Wednesday, February 25, 2009

Frankenstein Children


Culture facilitates association and thus perpetuates the flaws of society. Locke suggests that, through this cultural association, children's attitudes and prejudices are informed by what other people insist is truth. Hence, if certain derrogatory values assigned to the figures/objects in society are not transmitted through generations, then Locke supposes that children will grow to be morally good.
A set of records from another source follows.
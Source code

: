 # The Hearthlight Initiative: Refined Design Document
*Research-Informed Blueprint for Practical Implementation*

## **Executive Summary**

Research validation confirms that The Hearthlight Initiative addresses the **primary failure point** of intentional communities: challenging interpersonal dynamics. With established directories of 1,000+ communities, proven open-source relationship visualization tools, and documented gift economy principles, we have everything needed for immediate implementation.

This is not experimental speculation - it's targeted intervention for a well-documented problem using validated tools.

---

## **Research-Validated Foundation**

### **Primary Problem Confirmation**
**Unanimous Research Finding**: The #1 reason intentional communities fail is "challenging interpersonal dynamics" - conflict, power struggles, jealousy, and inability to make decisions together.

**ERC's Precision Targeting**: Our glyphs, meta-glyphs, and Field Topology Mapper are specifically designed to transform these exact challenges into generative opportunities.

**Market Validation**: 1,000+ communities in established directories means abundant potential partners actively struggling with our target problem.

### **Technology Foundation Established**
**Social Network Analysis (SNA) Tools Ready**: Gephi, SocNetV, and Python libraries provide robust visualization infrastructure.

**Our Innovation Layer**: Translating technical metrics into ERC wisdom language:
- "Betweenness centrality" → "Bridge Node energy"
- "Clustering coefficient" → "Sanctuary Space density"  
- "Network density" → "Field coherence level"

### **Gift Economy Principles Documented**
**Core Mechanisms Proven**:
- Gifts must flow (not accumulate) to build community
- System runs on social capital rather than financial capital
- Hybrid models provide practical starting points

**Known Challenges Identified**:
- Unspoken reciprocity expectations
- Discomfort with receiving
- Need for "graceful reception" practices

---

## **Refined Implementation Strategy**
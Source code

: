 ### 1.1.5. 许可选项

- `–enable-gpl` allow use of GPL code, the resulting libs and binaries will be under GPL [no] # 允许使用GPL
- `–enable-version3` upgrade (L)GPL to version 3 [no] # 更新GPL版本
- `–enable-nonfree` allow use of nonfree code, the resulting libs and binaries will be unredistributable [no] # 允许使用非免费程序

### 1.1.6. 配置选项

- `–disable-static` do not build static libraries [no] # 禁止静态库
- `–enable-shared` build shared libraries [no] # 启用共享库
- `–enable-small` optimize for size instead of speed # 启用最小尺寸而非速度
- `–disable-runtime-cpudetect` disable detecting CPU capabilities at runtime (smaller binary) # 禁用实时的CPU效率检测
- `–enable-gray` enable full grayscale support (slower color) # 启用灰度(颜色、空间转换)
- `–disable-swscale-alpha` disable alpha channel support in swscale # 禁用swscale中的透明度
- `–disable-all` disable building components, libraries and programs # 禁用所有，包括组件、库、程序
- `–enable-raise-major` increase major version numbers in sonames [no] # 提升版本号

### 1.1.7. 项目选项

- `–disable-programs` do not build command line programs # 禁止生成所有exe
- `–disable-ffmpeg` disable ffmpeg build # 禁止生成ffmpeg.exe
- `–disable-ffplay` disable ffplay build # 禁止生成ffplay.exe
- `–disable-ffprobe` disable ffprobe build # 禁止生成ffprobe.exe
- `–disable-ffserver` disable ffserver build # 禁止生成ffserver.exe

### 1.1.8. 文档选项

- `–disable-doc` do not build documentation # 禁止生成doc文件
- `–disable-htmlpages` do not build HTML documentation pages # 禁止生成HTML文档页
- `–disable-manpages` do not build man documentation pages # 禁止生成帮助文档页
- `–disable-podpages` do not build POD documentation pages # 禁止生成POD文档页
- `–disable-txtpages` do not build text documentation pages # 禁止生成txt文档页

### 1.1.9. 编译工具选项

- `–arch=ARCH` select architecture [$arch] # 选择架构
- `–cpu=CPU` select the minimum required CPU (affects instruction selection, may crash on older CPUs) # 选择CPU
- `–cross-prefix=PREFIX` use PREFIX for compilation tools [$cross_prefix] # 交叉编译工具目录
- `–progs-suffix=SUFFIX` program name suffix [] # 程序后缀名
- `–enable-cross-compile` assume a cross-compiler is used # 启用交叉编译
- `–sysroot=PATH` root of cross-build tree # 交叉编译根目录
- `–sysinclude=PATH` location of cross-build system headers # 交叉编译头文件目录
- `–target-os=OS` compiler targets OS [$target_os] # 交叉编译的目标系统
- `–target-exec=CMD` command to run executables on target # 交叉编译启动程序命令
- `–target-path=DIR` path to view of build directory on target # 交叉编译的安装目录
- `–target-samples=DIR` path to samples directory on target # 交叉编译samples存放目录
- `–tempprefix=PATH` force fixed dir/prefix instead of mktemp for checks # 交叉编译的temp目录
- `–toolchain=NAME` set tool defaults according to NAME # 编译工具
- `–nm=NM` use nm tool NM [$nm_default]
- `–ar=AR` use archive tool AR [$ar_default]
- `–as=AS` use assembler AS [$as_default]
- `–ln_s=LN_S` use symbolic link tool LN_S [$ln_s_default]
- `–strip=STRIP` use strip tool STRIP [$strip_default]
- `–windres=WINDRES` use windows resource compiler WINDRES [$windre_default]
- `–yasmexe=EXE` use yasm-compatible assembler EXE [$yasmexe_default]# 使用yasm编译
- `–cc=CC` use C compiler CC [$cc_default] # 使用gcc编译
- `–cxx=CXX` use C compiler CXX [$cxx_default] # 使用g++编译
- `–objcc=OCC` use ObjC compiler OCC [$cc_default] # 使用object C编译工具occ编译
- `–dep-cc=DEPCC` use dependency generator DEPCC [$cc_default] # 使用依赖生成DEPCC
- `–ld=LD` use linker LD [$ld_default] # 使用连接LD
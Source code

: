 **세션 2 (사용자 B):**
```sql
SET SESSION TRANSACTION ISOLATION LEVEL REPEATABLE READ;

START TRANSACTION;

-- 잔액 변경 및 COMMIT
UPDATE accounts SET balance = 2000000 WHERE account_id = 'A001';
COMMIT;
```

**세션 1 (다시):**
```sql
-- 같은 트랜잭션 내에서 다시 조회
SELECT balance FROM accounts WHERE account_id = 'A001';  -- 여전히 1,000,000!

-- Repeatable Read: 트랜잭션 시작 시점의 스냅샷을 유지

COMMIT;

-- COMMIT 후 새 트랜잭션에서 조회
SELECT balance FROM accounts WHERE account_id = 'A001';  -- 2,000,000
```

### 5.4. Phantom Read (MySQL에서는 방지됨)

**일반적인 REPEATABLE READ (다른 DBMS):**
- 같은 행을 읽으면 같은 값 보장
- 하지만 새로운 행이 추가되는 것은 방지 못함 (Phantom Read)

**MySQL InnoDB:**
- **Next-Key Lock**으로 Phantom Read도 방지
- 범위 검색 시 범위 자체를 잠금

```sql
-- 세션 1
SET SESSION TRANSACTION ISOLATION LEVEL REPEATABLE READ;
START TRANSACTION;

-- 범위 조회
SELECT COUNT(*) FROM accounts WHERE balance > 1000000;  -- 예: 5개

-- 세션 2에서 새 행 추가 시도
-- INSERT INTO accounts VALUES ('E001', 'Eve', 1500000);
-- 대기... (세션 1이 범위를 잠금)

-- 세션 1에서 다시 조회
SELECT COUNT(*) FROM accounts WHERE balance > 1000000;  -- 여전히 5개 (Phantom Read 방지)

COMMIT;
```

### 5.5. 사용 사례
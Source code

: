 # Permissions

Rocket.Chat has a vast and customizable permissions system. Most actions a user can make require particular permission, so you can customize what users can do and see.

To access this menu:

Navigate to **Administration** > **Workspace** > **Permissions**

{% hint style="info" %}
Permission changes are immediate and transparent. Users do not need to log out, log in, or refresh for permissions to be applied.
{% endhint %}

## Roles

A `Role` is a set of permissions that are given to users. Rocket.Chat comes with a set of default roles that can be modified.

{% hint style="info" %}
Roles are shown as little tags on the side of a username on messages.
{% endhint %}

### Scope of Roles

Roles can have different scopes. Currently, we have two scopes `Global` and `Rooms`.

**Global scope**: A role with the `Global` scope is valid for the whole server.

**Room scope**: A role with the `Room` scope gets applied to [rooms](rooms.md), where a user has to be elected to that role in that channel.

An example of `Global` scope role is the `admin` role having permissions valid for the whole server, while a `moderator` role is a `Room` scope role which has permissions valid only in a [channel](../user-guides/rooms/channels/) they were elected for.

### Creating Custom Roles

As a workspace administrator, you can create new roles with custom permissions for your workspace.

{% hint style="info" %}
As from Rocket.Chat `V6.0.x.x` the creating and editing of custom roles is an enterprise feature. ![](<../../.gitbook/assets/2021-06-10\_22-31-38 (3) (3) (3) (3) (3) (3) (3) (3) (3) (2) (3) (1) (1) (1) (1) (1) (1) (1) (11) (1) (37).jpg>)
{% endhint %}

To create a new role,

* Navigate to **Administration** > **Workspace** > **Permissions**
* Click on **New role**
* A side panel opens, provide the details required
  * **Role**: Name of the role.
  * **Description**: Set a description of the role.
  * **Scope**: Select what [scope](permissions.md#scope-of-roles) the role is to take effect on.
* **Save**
How does the monster represent this philosophy? In what was is the monster like a blank-slate child? Was the development of Dr. Frankenstein's monster guided entirely by society or did he harbor some internal moral compass? Whenever this question of "nature versus nurture" arises, I think back to Kenneth Clark's (in)famous experiment conducted with children and baby dolls in the 1940s. In essence, Dr. Clark presented African American children with both black and white dolls. Most of the children were not only able to identify the race of the dolls, but additionally, a majority of the children associated the white dolls with positive characteristics and the black dolls with more negative characteristics. Dr. Clark supposed this reaction demonstrated the way in which [white] America has planted a seed of self-hatred in the psyches of African American youth. The experiment was created again in recent years. The results showed no considerable improvement. This scenario makes me think that the process of shaping one's own identity is one that cannot go uninfluenced by society. It's obvious that the biological composition of African Americans does not include innate self-hatred; rather, society has an inevitable hold on the way in which every single child perceives him or herself. In the same way, the aversion and terror with which Frankenstein's monster was met most likely led him to become the brutish character he was.